More reasons to be grateful
These data told us a reasonable story about gratitude. The regions associated with gratitude are part of the neural networks that light up when we socialize and experience pleasure. These regions are also heavily connected to the parts of the brain that control basic emotion regulation, such as heart rate and arousal levels, and are associated with stress relief and thus pain reduction. They are also closely linked to the brain’s “mu opioid” networks, which are activated during close interpersonal touch and relief from pain—and may have evolved out of the need for grooming one another for parasites.
In other words, our data suggest that because gratitude relies on the brain networks associated with social bonding and stress relief, this may explain in part how grateful feelings lead to health benefits over time. Feeling grateful and recognizing help from others creates a more relaxed body state and allows the subsequent benefits of lowered stress to wash over us. (We recently published a scientific paper elaborating on these ideas.)
Perhaps even more encouraging, researcher Prathik Kini and colleagues at Indiana University performed a subsequent study examining how practicing gratitude can alter brain function in depressed individuals. They found evidence that gratitude may induce structural changes in the very same parts of the brain that we found active in our experiment. Such a result, in complement to our own, tells a story of how the mental practice of gratitude may even be able to change and re-wire the brain. (For more on Kini’s research, read this Greater Good article by his co-authors Joel Wong and Joshua Brown.)

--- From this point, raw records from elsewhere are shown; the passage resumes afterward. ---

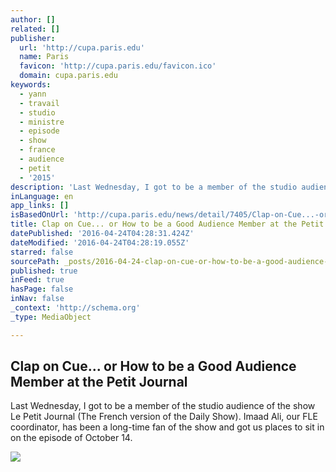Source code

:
 ```yaml
---
author: []
related: []
publisher:
  url: 'http://cupa.paris.edu'
  name: Paris
  favicon: 'http://cupa.paris.edu/favicon.ico'
  domain: cupa.paris.edu
keywords:
  - yann
  - travail
  - studio
  - ministre
  - episode
  - show
  - france
  - audience
  - petit
  - '2015'
description: 'Last Wednesday, I got to be a member of the studio audience of the show Le Petit Journal (The French version of the Daily Show). Imaad Ali, our FLE coordinator, has been a long-time fan of the show and got us places to sit in on the episode of October 14.'
inLanguage: en
app_links: []
isBasedOnUrl: 'http://cupa.paris.edu/news/detail/7405/Clap-on-Cue...-or-How-to-be-a-Good-Audience-Member-at-the-Petit-Journal'
title: Clap on Cue... or How to be a Good Audience Member at the Petit Journal
datePublished: '2016-04-24T04:28:31.424Z'
dateModified: '2016-04-24T04:28:19.055Z'
starred: false
sourcePath: _posts/2016-04-24-clap-on-cue-or-how-to-be-a-good-audience-member-at-the-pe.md
published: true
inFeed: true
hasPage: false
inNav: false
_context: 'http://schema.org'
_type: MediaObject

---
```

<article style=""><h1>Clap on Cue... or How to be a Good Audience Member at the Petit Journal</h1><p>Last Wednesday, I got to be a member of the studio audience of the show Le Petit Journal (The French version of the Daily Show). Imaad Ali, our FLE coordinator, has been a long-time fan of the show and got us places to sit in on the episode of October 14.</p><img src="http://cupa.paris.edu/uploads/large/Petit_Journal-CUPA_2-1445615770.png" /></article>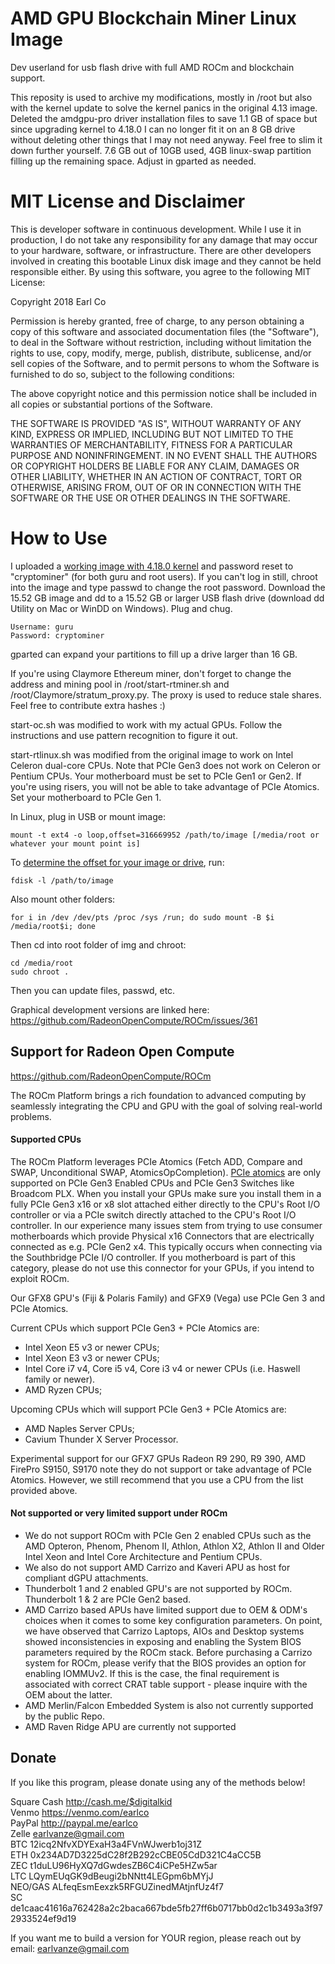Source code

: # AMD GPU Blockchain Miner Linux Image
Dev userland for usb flash drive with full AMD ROCm and blockchain support.

This reposity is used to archive my modifications, mostly in /root but also with the kernel update to solve the kernel panics in the original 4.13 image.
Deleted the amdgpu-pro driver installation files to save 1.1 GB of space but since upgrading kernel to 4.18.0 I can no longer fit it on an 8 GB drive without deleting other things that I may not need anyway. Feel free to slim it down further yourself.
7.6 GB out of 10GB used, 4GB linux-swap partition filling up the remaining space. Adjust in gparted as needed.


# MIT License and Disclaimer
This is developer software in continuous development. While I use it in production, I do not take any responsibility for any damage that may occur to your hardware, software, or infrastructure. There are other developers involved in creating this bootable Linux disk image and they cannot be held responsible either. By using this software, you agree to the following MIT License:

Copyright 2018 Earl Co

Permission is hereby granted, free of charge, to any person obtaining a copy of this software and associated documentation files (the "Software"), to deal in the Software without restriction, including without limitation the rights to use, copy, modify, merge, publish, distribute, sublicense, and/or sell copies of the Software, and to permit persons to whom the Software is furnished to do so, subject to the following conditions:

The above copyright notice and this permission notice shall be included in all copies or substantial portions of the Software.

THE SOFTWARE IS PROVIDED "AS IS", WITHOUT WARRANTY OF ANY KIND, EXPRESS OR IMPLIED, INCLUDING BUT NOT LIMITED TO THE WARRANTIES OF MERCHANTABILITY, FITNESS FOR A PARTICULAR PURPOSE AND NONINFRINGEMENT. IN NO EVENT SHALL THE AUTHORS OR COPYRIGHT HOLDERS BE LIABLE FOR ANY CLAIM, DAMAGES OR OTHER LIABILITY, WHETHER IN AN ACTION OF CONTRACT, TORT OR OTHERWISE, ARISING FROM, OUT OF OR IN CONNECTION WITH THE SOFTWARE OR THE USE OR OTHER DEALINGS IN THE SOFTWARE.

# How to Use

I uploaded a <a href="https://drive.google.com/open?id=1iel3XKQtI0Z-HPDELonKDxF4gaEYYWDb">working image with 4.18.0 kernel</a> and password reset to "cryptominer" (for both guru and root users). If you can't log in still, chroot into the image and type passwd to change the root password.
Download the 15.52 GB image and dd to a 15.52 GB or larger USB flash drive (download dd Utility on Mac or WinDD on Windows). Plug and chug.
```
Username: guru
Password: cryptominer
```
gparted can expand your partitions to fill up a drive larger than 16 GB.

If you're using Claymore Ethereum miner, don't forget to change the address and mining pool in /root/start-rtminer.sh and /root/Claymore/stratum_proxy.py. The proxy is used to reduce stale shares. Feel free to contribute extra hashes :)

start-oc.sh was modified to work with my actual GPUs. Follow the instructions and use pattern recognition to figure it out.

start-rtlinux.sh was modified from the original image to work on Intel Celeron dual-core CPUs.
Note that PCIe Gen3 does not work on Celeron or Pentium CPUs. Your motherboard must be set to PCIe Gen1 or Gen2.
If you're using risers, you will not be able to take advantage of PCIe Atomics. Set your motherboard to PCIe Gen 1.

In Linux, plug in USB or mount image:
```
mount -t ext4 -o loop,offset=316669952 /path/to/image [/media/root or whatever your mount point is]
```
To <a href="https://www.linuxquestions.org/questions/linux-general-1/how-to-mount-img-file-882386/">determine the offset for your image or drive</a>, run:
```
fdisk -l /path/to/image
```
Also mount other folders:
```
for i in /dev /dev/pts /proc /sys /run; do sudo mount -B $i /media/root$i; done
```
Then cd into root folder of img and chroot:
```
cd /media/root
sudo chroot .
```
Then you can update files, passwd, etc.

Graphical development versions are linked here:
https://github.com/RadeonOpenCompute/ROCm/issues/361

## Support for Radeon Open Compute
https://github.com/RadeonOpenCompute/ROCm

The ROCm Platform brings a rich foundation to advanced computing by seamlessly
 integrating the CPU and GPU with the goal of solving real-world problems.

#### Supported CPUs
The ROCm Platform leverages PCIe Atomics (Fetch ADD, Compare and SWAP, 
Unconditional SWAP, AtomicsOpCompletion).
[PCIe atomics](https://github.com/RadeonOpenCompute/RadeonOpenCompute.github.io/blob/master/ROCmPCIeFeatures.md)
are only supported on PCIe Gen3 Enabled CPUs and PCIe Gen3 Switches like
Broadcom PLX. When you install your GPUs make sure you install them in a fully
PCIe Gen3 x16 or x8 slot attached either directly to the CPU's Root I/O 
controller or via a PCIe switch directly attached to the CPU's Root I/O 
controller. In our experience many issues stem from trying to use consumer 
motherboards which provide Physical x16 Connectors that are electrically 
connected as e.g. PCIe Gen2 x4. This typically occurs when connecting via the 
Southbridge PCIe I/O controller. If you motherboard is part of this category,
please do not use this connector for your GPUs, if you intend to exploit ROCm.


Our GFX8 GPU's (Fiji & Polaris Family) and GFX9 (Vega)  use PCIe Gen 3 and PCIe Atomics. 

Current CPUs which support PCIe Gen3 + PCIe Atomics are: 
  * Intel Xeon E5 v3 or newer CPUs; 
  * Intel Xeon E3 v3 or newer CPUs; 
  * Intel Core i7 v4, Core i5 v4, Core i3 v4 or newer CPUs (i.e. Haswell family or newer).
  * AMD Ryzen CPUs;
  
Upcoming CPUs which will support PCIe Gen3 + PCIe Atomics are:
  * AMD Naples Server CPUs; 
  * Cavium Thunder X Server Processor. 

Experimental support for our GFX7 GPUs Radeon R9 290, R9 390, AMD FirePro S9150, S9170 note they do not support or
take advantage of PCIe Atomics. However, we still recommend that you use a CPU
from the list provided above. 

#### Not supported or very limited support under ROCm 
* We do not support ROCm with PCIe Gen 2 enabled CPUs such as the AMD Opteron,
Phenom, Phenom II, Athlon, Athlon X2, Athlon II and Older Intel Xeon and Intel
Core Architecture and Pentium CPUs.  
* We also do not support AMD Carrizo and Kaveri APU as host for compliant dGPU
 attachments.
* Thunderbolt 1 and 2 enabled GPU's are not supported by ROCm. Thunderbolt 1 & 2
are PCIe Gen2 based.
* AMD Carrizo based APUs have limited support due to OEM & ODM's choices when it
comes to some key configuration parameters. On point, we have observed that
Carrizo Laptops, AIOs and Desktop systems showed inconsistencies in exposing and
enabling the System BIOS parameters required by the ROCm stack. Before
purchasing a Carrizo system for ROCm, please verify that the BIOS provides an
option for enabling IOMMUv2. If this is the case, the final requirement is
associated with correct CRAT table support - please inquire with the OEM about 
the latter.
* AMD Merlin/Falcon Embedded System is also not currently supported by the public Repo. 
* AMD Raven Ridge APU are currently not supported 


## Donate

If you like this program, please donate using any of the methods below!


Square Cash	http://cash.me/$digitalkid<br>
Venmo	https://venmo.com/earlco<br>
PayPal	http://paypal.me/earlco<br>
Zelle	earlvanze@gmail.com<br>
BTC	12icq2NfvXDYExaH3a4FVnWJwerb1oj31Z<br>
ETH	0x234AD7D3225dC28f2B292cCBE05CdD321C4aCC5B<br>
ZEC	t1duLU96HyXQ7dGwdesZB6C4iCPe5HZw5ar<br>
LTC	LQymEUqGK9dBeugi2bNNtt4LEGpm6bMYjJ<br>
NEO/GAS	ALfeqEsmEexzk5RFGUZinedMAtjnfUz4f7<br>
SC	de1caac41616a762428a2c2baca667bde5fb27ff6b0717bb0d2c1b3493a3f972933524ef9d19


If you want me to build a version for YOUR region, please reach out by email: earlvanze@gmail.com
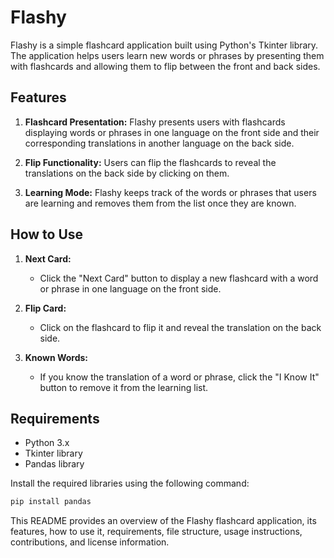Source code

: 


# Flashy

Flashy is a simple flashcard application built using Python's Tkinter library. The application helps users learn new words or phrases by presenting them with flashcards and allowing them to flip between the front and back sides.

## Features

1. **Flashcard Presentation:** Flashy presents users with flashcards displaying words or phrases in one language on the front side and their corresponding translations in another language on the back side.

2. **Flip Functionality:** Users can flip the flashcards to reveal the translations on the back side by clicking on them.

3. **Learning Mode:** Flashy keeps track of the words or phrases that users are learning and removes them from the list once they are known.

## How to Use

1. **Next Card:**
   - Click the "Next Card" button to display a new flashcard with a word or phrase in one language on the front side.

2. **Flip Card:**
   - Click on the flashcard to flip it and reveal the translation on the back side.

3. **Known Words:**
   - If you know the translation of a word or phrase, click the "I Know It" button to remove it from the learning list.


## Requirements

- Python 3.x
- Tkinter library
- Pandas library

Install the required libraries using the following command:

```bash
pip install pandas
```


This README provides an overview of the Flashy flashcard application, its features, how to use it, requirements, file structure, usage instructions, contributions, and license information.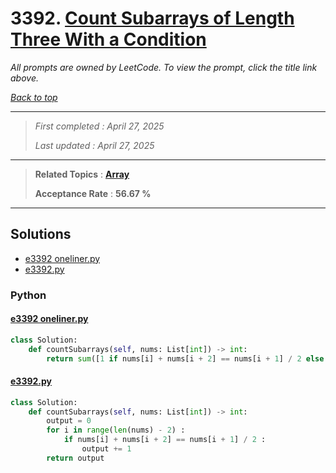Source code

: # 3392. [Count Subarrays of Length Three With a Condition](<https://leetcode.com/problems/count-subarrays-of-length-three-with-a-condition>)

*All prompts are owned by LeetCode. To view the prompt, click the title link above.*

*[Back to top](<../README.md>)*

------

> *First completed : April 27, 2025*
>
> *Last updated : April 27, 2025*

------

> **Related Topics** : **[Array](<by_topic/Array.md>)**
>
> **Acceptance Rate** : **56.67 %**

------

## Solutions

- [e3392 oneliner.py](<../my-submissions/e3392 oneliner.py>)
- [e3392.py](<../my-submissions/e3392.py>)
### Python
#### [e3392 oneliner.py](<../my-submissions/e3392 oneliner.py>)
```Python
class Solution:
    def countSubarrays(self, nums: List[int]) -> int:
        return sum([1 if nums[i] + nums[i + 2] == nums[i + 1] / 2 else 0 for i in range(len(nums) - 2)])
```

#### [e3392.py](<../my-submissions/e3392.py>)
```Python
class Solution:
    def countSubarrays(self, nums: List[int]) -> int:
        output = 0
        for i in range(len(nums) - 2) :
            if nums[i] + nums[i + 2] == nums[i + 1] / 2 :
                output += 1
        return output
```

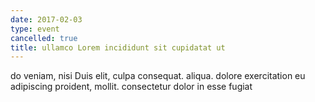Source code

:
 ```yaml
---
date: 2017-02-03
type: event
cancelled: true
title: ullamco Lorem incididunt sit cupidatat ut
---
```

do veniam, nisi Duis elit, culpa consequat. aliqua. dolore exercitation eu adipiscing proident, mollit. consectetur dolor in esse fugiat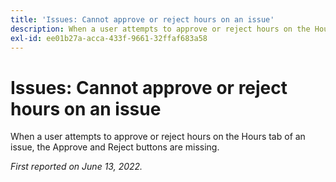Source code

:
 ```yaml
---
title: 'Issues: Cannot approve or reject hours on an issue'
description: When a user attempts to approve or reject hours on the Hours tab of an issue, the Approve and Reject buttons are missing.
exl-id: ee01b27a-acca-433f-9661-32ffaf683a58
---
```

# Issues: Cannot approve or reject hours on an issue

When a user attempts to approve or reject hours on the Hours tab of an issue, the Approve and Reject buttons are missing.

_First reported on June 13, 2022._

Of course, these findings are still only the first steps in a much longer process. My colleagues and I are heartened by the growth of gratitude research and encourage other research groups to join us in studying this powerful emotion. What is clear so far is the deep and serious need to continue studying gratitude and exploring the limits of its capacities.
I am doubly inspired to practice it in my everyday life. Indeed, all of us will experience deep loss and struggle in our lives.
Based on my research so far, I believe gratitude’s capacity to ameliorate suffering in these circumstances does not stem from our ability to “think happy thoughts” or deny reality. Instead, its benefits likely stem from the same functions that it serves in other aspects of our lives: It brings us together, raises awareness of what we have, and impels us to consider how we can recognize and spread human goodness.